#### Directions:
Search the records for the string "suggested", then copy each line that has it.

#### Data listing:
══════════

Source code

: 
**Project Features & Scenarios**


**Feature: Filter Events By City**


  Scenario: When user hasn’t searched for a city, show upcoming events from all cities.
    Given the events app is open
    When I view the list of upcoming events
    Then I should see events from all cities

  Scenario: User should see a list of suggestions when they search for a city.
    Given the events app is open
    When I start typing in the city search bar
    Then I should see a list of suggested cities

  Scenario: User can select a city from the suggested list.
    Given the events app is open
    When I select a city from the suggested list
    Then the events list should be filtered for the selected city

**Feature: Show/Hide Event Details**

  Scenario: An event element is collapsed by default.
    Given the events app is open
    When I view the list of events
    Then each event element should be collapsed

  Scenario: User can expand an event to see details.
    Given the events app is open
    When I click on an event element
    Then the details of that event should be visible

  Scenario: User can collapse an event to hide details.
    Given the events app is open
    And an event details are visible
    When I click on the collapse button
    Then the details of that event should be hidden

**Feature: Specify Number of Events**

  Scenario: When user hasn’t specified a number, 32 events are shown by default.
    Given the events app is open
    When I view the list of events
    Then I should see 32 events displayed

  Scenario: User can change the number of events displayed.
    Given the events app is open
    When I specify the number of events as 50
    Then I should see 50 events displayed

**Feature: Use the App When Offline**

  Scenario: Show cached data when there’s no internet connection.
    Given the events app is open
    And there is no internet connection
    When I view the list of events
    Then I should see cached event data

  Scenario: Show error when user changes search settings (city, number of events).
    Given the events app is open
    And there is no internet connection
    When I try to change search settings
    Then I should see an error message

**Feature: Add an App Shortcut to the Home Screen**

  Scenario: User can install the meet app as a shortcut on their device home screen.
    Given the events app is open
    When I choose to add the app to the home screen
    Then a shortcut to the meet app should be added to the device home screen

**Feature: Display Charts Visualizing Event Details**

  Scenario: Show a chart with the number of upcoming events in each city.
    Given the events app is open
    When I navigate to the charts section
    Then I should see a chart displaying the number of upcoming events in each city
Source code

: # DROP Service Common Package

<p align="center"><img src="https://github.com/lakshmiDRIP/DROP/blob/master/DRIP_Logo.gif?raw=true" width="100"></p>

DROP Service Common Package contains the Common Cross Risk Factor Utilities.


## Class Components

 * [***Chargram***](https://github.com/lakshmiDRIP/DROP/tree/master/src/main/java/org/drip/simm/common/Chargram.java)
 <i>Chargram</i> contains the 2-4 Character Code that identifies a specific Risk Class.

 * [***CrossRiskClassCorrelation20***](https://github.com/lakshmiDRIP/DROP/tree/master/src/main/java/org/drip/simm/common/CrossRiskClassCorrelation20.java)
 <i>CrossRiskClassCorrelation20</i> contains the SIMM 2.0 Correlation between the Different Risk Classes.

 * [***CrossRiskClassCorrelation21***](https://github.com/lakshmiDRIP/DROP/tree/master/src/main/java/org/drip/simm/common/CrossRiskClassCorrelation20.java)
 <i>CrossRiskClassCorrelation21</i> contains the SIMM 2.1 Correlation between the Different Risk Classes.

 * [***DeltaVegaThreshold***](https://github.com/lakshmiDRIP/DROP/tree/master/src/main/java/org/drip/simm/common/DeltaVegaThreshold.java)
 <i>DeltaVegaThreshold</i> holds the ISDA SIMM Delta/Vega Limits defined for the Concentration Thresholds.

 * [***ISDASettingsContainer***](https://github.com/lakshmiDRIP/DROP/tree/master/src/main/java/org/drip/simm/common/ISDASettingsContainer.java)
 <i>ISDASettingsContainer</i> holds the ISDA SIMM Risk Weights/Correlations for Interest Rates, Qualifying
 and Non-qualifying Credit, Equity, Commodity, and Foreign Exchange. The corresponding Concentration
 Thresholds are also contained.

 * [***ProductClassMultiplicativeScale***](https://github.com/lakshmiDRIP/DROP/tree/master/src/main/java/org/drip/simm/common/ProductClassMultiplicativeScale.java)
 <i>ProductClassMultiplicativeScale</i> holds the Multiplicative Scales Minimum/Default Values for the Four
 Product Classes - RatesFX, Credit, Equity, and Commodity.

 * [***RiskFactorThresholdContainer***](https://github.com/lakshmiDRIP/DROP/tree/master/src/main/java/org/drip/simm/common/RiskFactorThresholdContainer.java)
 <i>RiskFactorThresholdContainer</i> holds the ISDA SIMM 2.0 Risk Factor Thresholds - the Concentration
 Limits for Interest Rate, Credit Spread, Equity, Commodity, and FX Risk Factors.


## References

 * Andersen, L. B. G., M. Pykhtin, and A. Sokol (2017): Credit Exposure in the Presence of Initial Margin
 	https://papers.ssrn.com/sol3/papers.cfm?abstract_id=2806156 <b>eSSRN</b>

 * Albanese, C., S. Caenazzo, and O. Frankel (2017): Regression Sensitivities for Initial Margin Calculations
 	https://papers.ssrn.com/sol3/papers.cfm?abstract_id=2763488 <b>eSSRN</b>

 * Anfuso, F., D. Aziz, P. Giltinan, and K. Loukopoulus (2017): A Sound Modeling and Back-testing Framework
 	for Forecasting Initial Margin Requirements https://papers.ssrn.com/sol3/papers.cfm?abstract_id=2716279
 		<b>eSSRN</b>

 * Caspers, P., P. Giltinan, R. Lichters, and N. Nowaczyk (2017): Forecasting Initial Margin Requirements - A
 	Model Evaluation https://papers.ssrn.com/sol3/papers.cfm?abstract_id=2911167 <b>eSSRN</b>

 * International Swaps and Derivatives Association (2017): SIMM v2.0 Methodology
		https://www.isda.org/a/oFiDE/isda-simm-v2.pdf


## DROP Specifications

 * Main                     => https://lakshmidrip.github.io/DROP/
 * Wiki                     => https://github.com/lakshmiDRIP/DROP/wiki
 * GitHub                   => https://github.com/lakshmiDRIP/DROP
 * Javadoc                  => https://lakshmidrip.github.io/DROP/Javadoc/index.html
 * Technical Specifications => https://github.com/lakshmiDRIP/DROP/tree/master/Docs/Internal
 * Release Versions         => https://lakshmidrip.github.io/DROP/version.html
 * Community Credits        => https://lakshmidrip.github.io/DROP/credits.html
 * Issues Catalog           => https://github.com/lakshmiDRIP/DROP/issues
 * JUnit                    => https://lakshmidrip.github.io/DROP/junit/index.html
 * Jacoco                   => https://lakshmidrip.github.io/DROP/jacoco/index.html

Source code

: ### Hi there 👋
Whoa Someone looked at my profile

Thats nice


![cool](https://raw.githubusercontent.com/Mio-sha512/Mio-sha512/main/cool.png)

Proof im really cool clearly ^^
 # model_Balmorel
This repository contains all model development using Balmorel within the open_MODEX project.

══════════

#### Your solution:
    Then I should see a list of suggested cities
  Scenario: User can select a city from the suggested list.
    When I select a city from the suggested list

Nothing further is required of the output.